The New York State Gun Law doesn’t assert categorically that a person must be domiciled in New York to obtain a handgun carry license. New York case law bears that out. So, the consensus of opinion in the Courts to date is that a person need not be domiciled in New York to obtain a New York Concealed Handgun Carry License.

However, an out-of-state applicant must still comply with both the training and “Good Moral Character” requirements of the CCIA and other applicable State and Federal Statutes.

A Second Thorny Question Concerns The Legality Of Charging A Person Fees For The Purchase Of A Firearm And Ammunition.

The fees are assessed by the State Police, ostensibly to cover the cost of undertaking a background check on a person to verify the person is not under Statutory disability that would preclude the transfer of a firearm and ammunition to that person.

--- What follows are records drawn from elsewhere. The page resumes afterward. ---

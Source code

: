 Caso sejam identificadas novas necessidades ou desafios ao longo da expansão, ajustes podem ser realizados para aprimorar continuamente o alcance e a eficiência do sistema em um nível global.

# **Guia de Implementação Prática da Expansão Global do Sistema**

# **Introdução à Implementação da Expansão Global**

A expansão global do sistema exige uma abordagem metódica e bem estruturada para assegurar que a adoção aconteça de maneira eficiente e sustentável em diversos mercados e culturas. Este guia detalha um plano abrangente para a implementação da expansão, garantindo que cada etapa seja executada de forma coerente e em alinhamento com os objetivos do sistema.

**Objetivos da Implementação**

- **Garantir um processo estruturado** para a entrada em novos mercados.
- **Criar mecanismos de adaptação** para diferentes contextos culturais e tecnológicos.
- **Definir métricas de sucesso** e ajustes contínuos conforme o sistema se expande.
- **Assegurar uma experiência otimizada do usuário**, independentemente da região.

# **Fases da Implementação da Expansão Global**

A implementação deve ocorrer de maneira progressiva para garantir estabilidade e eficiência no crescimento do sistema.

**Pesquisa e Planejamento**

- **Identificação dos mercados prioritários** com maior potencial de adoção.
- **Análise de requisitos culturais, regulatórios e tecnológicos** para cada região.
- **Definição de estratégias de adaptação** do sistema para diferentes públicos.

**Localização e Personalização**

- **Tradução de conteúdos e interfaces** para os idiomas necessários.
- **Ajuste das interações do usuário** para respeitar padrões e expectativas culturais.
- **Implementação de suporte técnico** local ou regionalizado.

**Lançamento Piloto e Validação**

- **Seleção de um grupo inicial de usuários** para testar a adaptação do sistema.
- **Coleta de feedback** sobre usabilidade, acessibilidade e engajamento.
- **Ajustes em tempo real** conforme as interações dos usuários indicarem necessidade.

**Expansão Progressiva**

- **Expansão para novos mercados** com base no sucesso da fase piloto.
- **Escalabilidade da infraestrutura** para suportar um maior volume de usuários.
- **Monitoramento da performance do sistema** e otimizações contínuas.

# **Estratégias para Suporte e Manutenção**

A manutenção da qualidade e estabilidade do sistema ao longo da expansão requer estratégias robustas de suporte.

The fee for the transfer of a firearm has increased. But New York never before charged a fee for the purchase of ammunition. It does so now. A fee of $2.50 is now assessed for the background check that the State Police now undertakes on the purchase of ammunition.

Note: The fee of $2.50 applies only to the background check itself, not to the number of boxes of ammunition a person purchases.

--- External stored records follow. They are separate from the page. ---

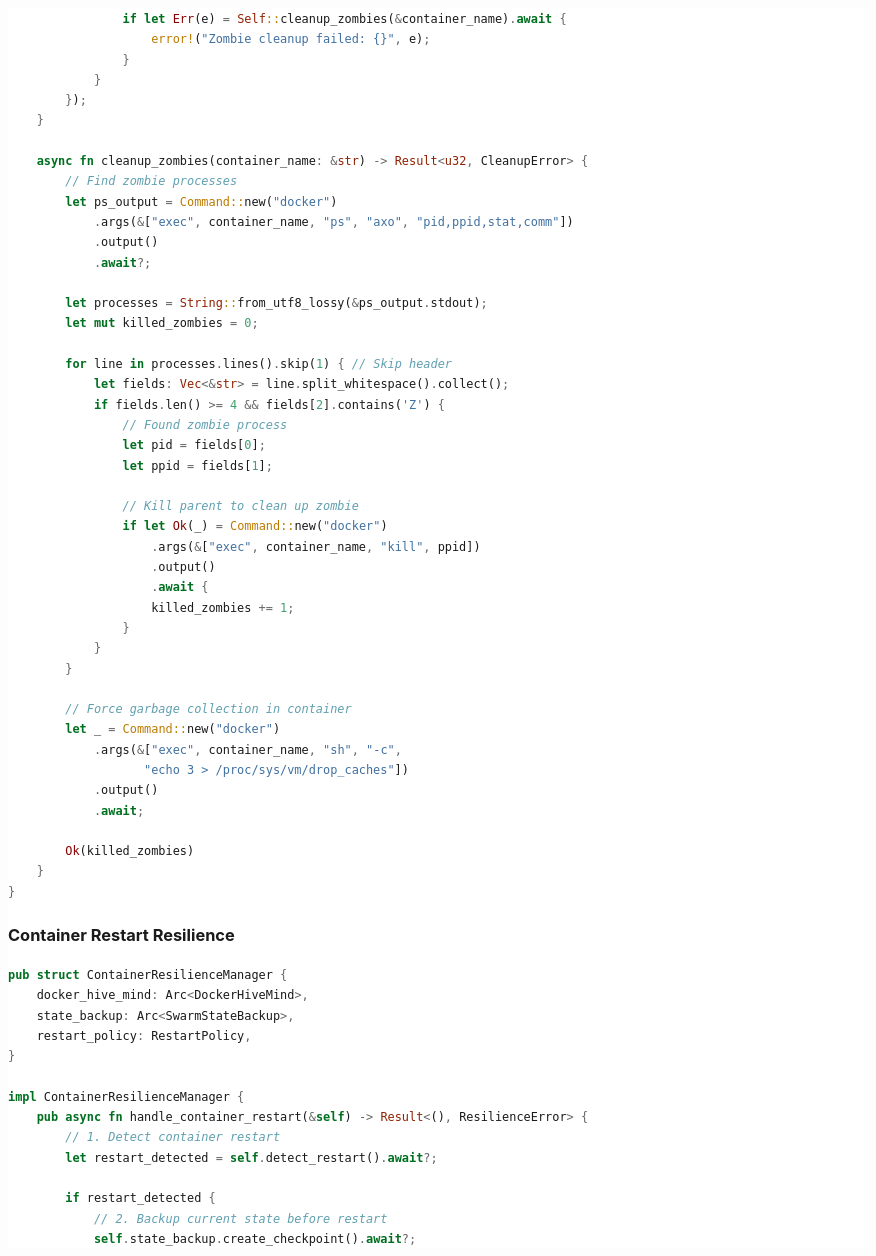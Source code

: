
 ```rust
                if let Err(e) = Self::cleanup_zombies(&container_name).await {
                    error!("Zombie cleanup failed: {}", e);
                }
            }
        });
    }

    async fn cleanup_zombies(container_name: &str) -> Result<u32, CleanupError> {
        // Find zombie processes
        let ps_output = Command::new("docker")
            .args(&["exec", container_name, "ps", "axo", "pid,ppid,stat,comm"])
            .output()
            .await?;

        let processes = String::from_utf8_lossy(&ps_output.stdout);
        let mut killed_zombies = 0;

        for line in processes.lines().skip(1) { // Skip header
            let fields: Vec<&str> = line.split_whitespace().collect();
            if fields.len() >= 4 && fields[2].contains('Z') {
                // Found zombie process
                let pid = fields[0];
                let ppid = fields[1];

                // Kill parent to clean up zombie
                if let Ok(_) = Command::new("docker")
                    .args(&["exec", container_name, "kill", ppid])
                    .output()
                    .await {
                    killed_zombies += 1;
                }
            }
        }

        // Force garbage collection in container
        let _ = Command::new("docker")
            .args(&["exec", container_name, "sh", "-c",
                   "echo 3 > /proc/sys/vm/drop_caches"])
            .output()
            .await;

        Ok(killed_zombies)
    }
}
```

### Container Restart Resilience

```rust
pub struct ContainerResilienceManager {
    docker_hive_mind: Arc<DockerHiveMind>,
    state_backup: Arc<SwarmStateBackup>,
    restart_policy: RestartPolicy,
}

impl ContainerResilienceManager {
    pub async fn handle_container_restart(&self) -> Result<(), ResilienceError> {
        // 1. Detect container restart
        let restart_detected = self.detect_restart().await?;

        if restart_detected {
            // 2. Backup current state before restart
            self.state_backup.create_checkpoint().await?;
```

But each time a person purchases a new box or boxes of ammunition, there is a new $2.50 fee imposed because the State Police is required to undertake a new background check on that person. It therefore, behooves a person to purchase as much ammunition as he can afford at any one time to keep the fee at a straight $2.50.

A Couple More Points Concerning Fee Assessment On Firearm And Ammunition Transfers

First, the background check is charged to the seller of firearms and ammunition, not the buyer. A seller must provide the State Police with a valid Credit Card. The State Police applies a charge to the seller’s credit card immediately. The seller doesn’t eat the charge but passes the fee onto the purchaser. This is perfectly legal. This creates consternation, and that is understandable. A gun dealer and gun range owner have substantial expenses. They have to make a living, too.



If there is a delay—the usual occurrence—in completing the NICS background check, the transferee must still reimburse the seller of the firearm or ammunition immediately even though the transferee doesn’t take immediate possession of the firearm or ammunition. That is one reason why a person—a civilian citizen or active-duty police officer—gets upset with the Gun Dealer or the owner of the Gun Range. The transferee pays out of pocket immediately and gets nothing for his troubles as he must await the State Police processing of the transfer. That can take hours or even days.

Second, are both the fees and the dollar amounts of those fees lawful? They are. New York law specifies the State Police can assess fees for conducting NICS background checks and also provides a mechanism for determining what dollar amount is lawful.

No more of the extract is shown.